We’ve all been continuing to ride the Corona-coaster, with restrictions and relaxed restrictions followed by uncertainty and speculation about a second wave. I would tentatively say the future looks bright and that we are starting to see the other side of the situation the pandemic shot us into.
June has been a quiet month for me. Life has centred around home and family and making the most of what we have. I suspect this post might be so low key as to be a bit dull, but this has been my month, so here we go. June has been a great month for…
Well, sort of gardening. Actually more like just potting up some plants for the patio and hoping for the best. So far, so good! I’m enjoying getting a bit of a garden on the go. Planting and nurturing is a long game and this is the first time I’ve expected to live in one place for longer than two years. However, I know very little so have spent a lot of time googling things like ‘Do you dead head geraniums’. FYI, yes, you do.
We were kindly sent some seeds from the lovely folk at Innocent so home learning got practical and we got planting. I love the idea of eating home grown produce and even getting a few seeds into soil made me feel all home stead-ish. But to date the only thing that has shown any signs of growing is the cress. Maybe we’ll see some green shoots soon? Luckily, Aldi is just down the road because I suspect this self sufficiency lark is much harder than it looks. Not easy being green, hey.
Feeling the Flower & Forage Love
I have fallen in love with the English countryside in the Summer. The fields and lanes are ablaze with flowers. I suspect this is a bumper year thanks to lockdown. Quieter roads, the absence of military vehicles and boots on the ground has allowed the flowers to ramble and take over a little bit.
Not just flowers, I’ve also spotted a lot of forageable goodies including wild garlic, redcurrants, raspberries and tiny wild strawberries. There’s also a lot of blackberries and quince about, although they aren’t ready yet.
Back to my previous point- I have fallen in love with the English countryside. And getting out on foot is the best way to enjoy it.

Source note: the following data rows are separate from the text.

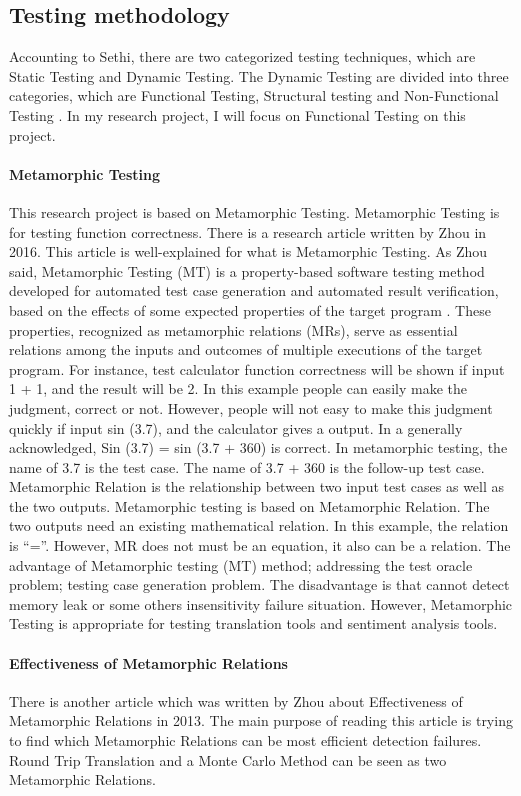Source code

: \documentclass[conference]{IEEEtran}
\begin{document}
\subsection{Testing methodology}
Accounting to Sethi, there are two categorized testing
techniques, which are Static Testing and Dynamic Testing. The Dynamic Testing
are divided into three categories, which are Functional Testing, Structural
testing and Non-Functional Testing \cite{testingMethodReview}.
In my research project, I will focus on Functional Testing on this project.

\paragraph{Metamorphic Testing}
This research project is based on Metamorphic Testing.
Metamorphic Testing is for testing function correctness.
There is a research article written by Zhou in 2016. This article is
well-explained for what is Metamorphic Testing.
As Zhou said, Metamorphic Testing (MT) is a property-based software testing
method developed for automated test case generation and automated result
verification, based on the effects of some expected properties of the target
program \cite{zhou2016metamorphic}.
These properties, recognized as metamorphic relations (MRs), serve as essential
relations among the inputs and outcomes of multiple executions of the target
program.
For instance, test calculator function correctness will be shown if input 1 + 1,
and the result will be 2. In this example people can easily make the judgment,
correct or not.
However, people will not easy to make this judgment quickly if input sin (3.7),
and the calculator gives a output.
In a generally acknowledged, Sin (3.7) = sin (3.7 + 360) is correct.
In metamorphic testing, the name of 3.7 is the test case. The name of 3.7 + 360
is the follow-up test case.
Metamorphic Relation is the relationship between two input test cases as well as
the two outputs.
Metamorphic testing is based on Metamorphic Relation.
The two outputs need an existing mathematical relation.
In this example, the relation is “=”. However, MR does not must be an equation,
it also can be a relation.
The advantage of Metamorphic testing (MT) method; addressing the test oracle
problem; testing case generation problem.
The disadvantage is that cannot detect memory leak or some others insensitivity
failure situation.
However, Metamorphic Testing is appropriate for testing translation tools and
sentiment analysis tools.
\paragraph{Effectiveness of Metamorphic Relations}
\cite{cao2013correlation}
There is another article which was written by Zhou about Effectiveness of
Metamorphic Relations in 2013.
The main purpose of reading this article is trying to find which Metamorphic
Relations can be most efficient detection failures.
Round Trip Translation and a Monte Carlo Method can be seen as two Metamorphic Relations.
\end{document}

If planting seeds gave me ideas of homesteading, making butter gave me full on Little House on the Prairie feelings. And it’s so, so simple to do. Be warned though, if you’re used to modern day spreadable stuff, home made butter is not the same. You don’t spread it as much as carve it. But it was delicious and it made a nice little home schooling project.
We followed the instructions on this Farmdrop blog post and tweaked the method a bit using a muslin cloth in place of a sieve, but if you want an insight into the sheer graft of traditional butter making, English Heritage have a great You Tube video about Victorian butter making. It gave me a new level of appreciation for the humble electric hand mixer.
Finding Mystery in the Mountains ( via Netflix)
Mr THL and I have been hooked on the Netflix series Curon. The stunning mountain and lake backdrop combined with a good ghost story make it right up our street. Curon is filmed in a town by the same name and the half-submerged church tower featured in the show is situated in the middle of Lago di Resia in South Tyrol.
And Trying to Figure Out Why…
My dog, who isn’t really very accepting of anyone outside the immediate family when it comes to people, has so much love for cows? And they seem just as fond of him. Answers on a postcard.